Action item:
Produce an exact copy of the first line of the data below and each line after it, please, up to and including the one with "Étude détaillée (2024-2032)</strong>".

=== Section Start ===

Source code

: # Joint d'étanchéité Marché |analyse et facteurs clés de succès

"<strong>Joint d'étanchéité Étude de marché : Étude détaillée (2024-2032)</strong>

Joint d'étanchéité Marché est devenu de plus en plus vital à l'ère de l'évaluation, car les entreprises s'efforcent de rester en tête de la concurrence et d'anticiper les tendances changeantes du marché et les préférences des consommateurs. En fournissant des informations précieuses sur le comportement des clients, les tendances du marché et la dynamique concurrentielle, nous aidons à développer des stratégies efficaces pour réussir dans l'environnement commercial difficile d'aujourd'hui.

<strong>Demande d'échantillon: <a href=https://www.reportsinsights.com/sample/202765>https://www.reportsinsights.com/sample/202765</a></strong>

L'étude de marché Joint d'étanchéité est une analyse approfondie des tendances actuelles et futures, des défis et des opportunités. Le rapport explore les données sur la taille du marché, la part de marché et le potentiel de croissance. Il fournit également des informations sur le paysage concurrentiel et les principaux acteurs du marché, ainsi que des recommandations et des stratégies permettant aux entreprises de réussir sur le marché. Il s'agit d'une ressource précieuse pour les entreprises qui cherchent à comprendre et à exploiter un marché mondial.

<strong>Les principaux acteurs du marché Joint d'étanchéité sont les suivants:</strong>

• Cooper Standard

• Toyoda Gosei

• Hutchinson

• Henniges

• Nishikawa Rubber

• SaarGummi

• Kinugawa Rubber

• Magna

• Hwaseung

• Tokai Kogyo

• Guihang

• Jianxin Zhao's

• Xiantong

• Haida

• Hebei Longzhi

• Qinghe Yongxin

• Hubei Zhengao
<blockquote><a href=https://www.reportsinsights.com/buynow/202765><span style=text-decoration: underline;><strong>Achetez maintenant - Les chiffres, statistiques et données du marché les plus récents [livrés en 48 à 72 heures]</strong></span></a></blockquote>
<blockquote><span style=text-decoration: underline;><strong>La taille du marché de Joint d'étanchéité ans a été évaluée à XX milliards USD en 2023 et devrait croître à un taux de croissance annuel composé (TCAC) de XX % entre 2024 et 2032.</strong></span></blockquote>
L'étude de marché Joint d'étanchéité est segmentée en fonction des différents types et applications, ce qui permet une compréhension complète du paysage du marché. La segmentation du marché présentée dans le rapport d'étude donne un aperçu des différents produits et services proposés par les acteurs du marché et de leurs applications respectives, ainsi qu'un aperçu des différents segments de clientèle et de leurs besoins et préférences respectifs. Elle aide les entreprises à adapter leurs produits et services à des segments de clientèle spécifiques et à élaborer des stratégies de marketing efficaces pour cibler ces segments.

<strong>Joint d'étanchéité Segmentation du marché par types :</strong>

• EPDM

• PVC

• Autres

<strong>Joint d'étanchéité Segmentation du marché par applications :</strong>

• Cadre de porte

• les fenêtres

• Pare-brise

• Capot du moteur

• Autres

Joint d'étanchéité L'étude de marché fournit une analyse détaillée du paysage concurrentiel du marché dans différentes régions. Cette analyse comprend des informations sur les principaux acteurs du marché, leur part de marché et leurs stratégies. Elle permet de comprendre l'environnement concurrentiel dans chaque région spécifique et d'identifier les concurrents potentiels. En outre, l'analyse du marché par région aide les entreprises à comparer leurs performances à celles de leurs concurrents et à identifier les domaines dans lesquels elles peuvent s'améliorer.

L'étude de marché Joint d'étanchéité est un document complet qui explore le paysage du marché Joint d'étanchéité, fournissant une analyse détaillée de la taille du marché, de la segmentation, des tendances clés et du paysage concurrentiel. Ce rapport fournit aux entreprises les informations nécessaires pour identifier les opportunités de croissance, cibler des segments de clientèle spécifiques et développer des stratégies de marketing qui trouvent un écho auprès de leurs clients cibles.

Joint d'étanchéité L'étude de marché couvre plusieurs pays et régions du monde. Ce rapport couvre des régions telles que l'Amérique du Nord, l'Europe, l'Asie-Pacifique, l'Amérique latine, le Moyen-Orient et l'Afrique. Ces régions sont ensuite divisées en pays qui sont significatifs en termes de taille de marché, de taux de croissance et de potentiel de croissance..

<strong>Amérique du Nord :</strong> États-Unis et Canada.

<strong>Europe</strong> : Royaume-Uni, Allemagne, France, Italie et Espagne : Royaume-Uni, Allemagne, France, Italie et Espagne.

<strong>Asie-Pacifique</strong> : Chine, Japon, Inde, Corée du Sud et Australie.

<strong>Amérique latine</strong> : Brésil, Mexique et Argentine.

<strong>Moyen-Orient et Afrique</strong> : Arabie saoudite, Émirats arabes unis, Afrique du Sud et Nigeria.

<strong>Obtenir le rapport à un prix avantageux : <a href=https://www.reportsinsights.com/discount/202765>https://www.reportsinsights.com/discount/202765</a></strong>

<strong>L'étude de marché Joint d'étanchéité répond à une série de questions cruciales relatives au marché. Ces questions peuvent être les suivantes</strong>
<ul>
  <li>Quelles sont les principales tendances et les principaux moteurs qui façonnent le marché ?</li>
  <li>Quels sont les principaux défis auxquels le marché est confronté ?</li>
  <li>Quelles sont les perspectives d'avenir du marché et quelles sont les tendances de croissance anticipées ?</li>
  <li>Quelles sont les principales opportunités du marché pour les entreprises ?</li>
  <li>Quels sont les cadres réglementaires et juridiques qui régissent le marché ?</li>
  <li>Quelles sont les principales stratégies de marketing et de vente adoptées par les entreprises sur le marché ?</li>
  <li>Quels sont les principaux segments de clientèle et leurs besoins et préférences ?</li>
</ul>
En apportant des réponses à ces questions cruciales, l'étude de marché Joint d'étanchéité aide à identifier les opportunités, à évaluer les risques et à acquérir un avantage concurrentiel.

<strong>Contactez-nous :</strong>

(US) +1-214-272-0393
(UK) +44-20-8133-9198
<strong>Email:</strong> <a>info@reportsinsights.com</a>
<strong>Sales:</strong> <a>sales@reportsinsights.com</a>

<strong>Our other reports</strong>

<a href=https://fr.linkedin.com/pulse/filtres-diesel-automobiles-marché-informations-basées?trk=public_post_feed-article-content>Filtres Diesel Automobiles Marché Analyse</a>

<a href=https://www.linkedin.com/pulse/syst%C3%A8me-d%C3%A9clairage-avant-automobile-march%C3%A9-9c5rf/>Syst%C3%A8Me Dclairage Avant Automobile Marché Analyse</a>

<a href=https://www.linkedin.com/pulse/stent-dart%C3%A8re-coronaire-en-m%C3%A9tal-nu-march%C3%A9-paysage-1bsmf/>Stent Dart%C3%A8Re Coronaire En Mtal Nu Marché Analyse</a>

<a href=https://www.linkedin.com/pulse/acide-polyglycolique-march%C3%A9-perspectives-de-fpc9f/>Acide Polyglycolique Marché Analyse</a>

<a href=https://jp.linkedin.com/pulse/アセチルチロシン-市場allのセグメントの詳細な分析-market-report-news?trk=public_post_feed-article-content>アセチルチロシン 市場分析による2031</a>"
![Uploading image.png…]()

=== Section End ===

Written solution:
Source code

: # Joint d'étanchéité Marché |analyse et facteurs clés de succès

"<strong>Joint d'étanchéité Étude de marché : Étude détaillée (2024-2032)</strong>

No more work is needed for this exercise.